It’s been a sweet while since I last wrote on this blog about my experiences with a hearing loss. It’s not that I have not wanted to share anything but simply that I have found it extremely difficult to think of my everyday experiences in relation to my hearing. The fact is, for me, this is normal life. My hearing is secondary – I feel I have not been able to write about it because I am acutely unaware of a ‘loss’. I can hear. There’s not much else to it. Sure, my hearing isn’t as perfect as possibly the person reading this, but at least I know sounds and I am familiar with the everyday joy of living and hearing sounds.
I am living life normally and being the best that I can be, one day at a time, by the special grace of God. I have my own challenges, just like everybody else, sometimes I prevail, sometimes I don’t, but in all I get up and I keep trying.
The voice on the train announcing the next destination or warning against closing doors is so familiar to me that I don’t even notice I can actually hear every single word without even trying.
My biggest challenges remain in communication and interacting with others – but that’s all it is – a challenge. It’s really no different from a hearing person being in a noisy bar/restaurant and struggling to follow what the person across from them is saying.
Yes, you would have a hard time waking me up in the middle of the night simply by calling my phone repeatedly, vainly hoping the ringing will wake me up! All you will achieve is knowing how many times my phone rings before it goes to voice mail! Is that much different from a person with good hearing? Ah I don’t think so, though it depends on everyone.
I may not be able to pick up the phone and just talk to you for ages but the impact that has had on my life is lessening with each passing year. Although I do still wonder how my future husband will cope when I think too much about it…

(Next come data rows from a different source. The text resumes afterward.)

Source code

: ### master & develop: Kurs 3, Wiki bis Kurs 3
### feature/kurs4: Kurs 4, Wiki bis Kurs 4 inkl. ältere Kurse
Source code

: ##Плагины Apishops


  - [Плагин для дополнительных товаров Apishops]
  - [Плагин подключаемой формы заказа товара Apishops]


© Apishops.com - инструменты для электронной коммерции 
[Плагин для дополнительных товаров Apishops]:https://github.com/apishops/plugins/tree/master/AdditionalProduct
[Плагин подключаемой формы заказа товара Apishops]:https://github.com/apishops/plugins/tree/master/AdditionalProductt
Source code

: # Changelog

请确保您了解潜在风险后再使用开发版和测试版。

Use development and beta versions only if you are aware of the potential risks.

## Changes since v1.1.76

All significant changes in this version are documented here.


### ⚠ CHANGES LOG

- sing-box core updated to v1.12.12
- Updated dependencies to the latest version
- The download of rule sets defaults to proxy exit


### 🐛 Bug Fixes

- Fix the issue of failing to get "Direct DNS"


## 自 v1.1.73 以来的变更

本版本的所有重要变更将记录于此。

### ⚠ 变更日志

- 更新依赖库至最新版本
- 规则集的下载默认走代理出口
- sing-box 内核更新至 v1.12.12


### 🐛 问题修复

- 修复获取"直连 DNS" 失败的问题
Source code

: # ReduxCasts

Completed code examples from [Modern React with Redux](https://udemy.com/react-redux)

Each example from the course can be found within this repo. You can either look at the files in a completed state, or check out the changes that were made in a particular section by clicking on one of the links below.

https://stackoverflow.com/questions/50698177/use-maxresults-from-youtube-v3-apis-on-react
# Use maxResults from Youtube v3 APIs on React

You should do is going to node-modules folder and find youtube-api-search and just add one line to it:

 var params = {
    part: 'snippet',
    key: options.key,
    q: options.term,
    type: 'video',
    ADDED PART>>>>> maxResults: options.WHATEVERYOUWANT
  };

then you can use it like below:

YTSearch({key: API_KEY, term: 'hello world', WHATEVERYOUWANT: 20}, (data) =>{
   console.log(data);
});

The truth is, I am beginning to realise that my inability to ‘accept’ (for want of a better word) my ‘hearing loss’ after all these years, may do with the fact that God has not called me to stand apart solely under the spotlight of my deafness. No matter what you go through in life, you must get up, brush yourself down and keep going! I am not saying the experience and what can be learnt from it should be ignored – far from it! I am saying that what you become after that, what you learn as a result of that should flow so naturally along with whose you are that for you, that mountain-top life is ‘normal life’! Sure, if it inspires others along the way who cross your path, even better! But personally, I am unable to identify myself as a ‘deaf woman’ – I am a virtuous woman. That is all.
So as I continue to ‘seek first His kingdom and His righteousness’, I believe that everything else will fall into place. Dominion will be an everyday occurrence. Normal life will be breaking 50 barriers a day in every facet of life. And when my time on this earth comes to an end, I hope that those who speak of me afterwards will have to think really hard to remember that I did in fact have a hearing loss!
Showers of blessings in the New Year!